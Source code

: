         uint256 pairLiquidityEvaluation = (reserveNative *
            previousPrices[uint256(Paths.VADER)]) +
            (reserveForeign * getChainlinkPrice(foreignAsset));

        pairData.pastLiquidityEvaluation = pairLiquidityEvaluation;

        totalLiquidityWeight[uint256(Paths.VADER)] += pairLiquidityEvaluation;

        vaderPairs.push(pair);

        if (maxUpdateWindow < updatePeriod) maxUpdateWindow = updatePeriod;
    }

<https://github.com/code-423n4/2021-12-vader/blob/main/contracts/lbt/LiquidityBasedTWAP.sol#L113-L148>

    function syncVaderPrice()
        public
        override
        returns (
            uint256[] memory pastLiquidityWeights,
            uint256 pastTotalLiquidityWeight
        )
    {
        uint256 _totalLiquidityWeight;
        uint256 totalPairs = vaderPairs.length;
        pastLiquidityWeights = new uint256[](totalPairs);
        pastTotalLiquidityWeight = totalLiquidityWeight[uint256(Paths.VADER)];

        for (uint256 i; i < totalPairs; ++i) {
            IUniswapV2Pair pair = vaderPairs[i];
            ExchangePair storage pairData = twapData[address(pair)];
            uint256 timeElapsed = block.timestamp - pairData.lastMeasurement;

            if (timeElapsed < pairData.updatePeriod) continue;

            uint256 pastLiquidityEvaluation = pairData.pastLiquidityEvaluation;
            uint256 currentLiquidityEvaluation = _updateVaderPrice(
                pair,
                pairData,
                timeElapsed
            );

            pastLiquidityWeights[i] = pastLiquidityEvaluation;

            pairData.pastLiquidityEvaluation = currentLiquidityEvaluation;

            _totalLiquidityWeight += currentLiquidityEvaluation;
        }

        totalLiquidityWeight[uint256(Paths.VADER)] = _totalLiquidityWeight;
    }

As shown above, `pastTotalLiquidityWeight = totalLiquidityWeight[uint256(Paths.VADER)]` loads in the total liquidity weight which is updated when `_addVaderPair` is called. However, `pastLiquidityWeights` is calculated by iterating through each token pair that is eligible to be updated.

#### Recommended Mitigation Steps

________________

Work to be completed: Please return each line of the listing above that contains "totalPairs".

Result:
        uint256 totalPairs = vaderPairs.length;
        pastLiquidityWeights = new uint256[](totalPairs);
        for (uint256 i; i < totalPairs; ++i) {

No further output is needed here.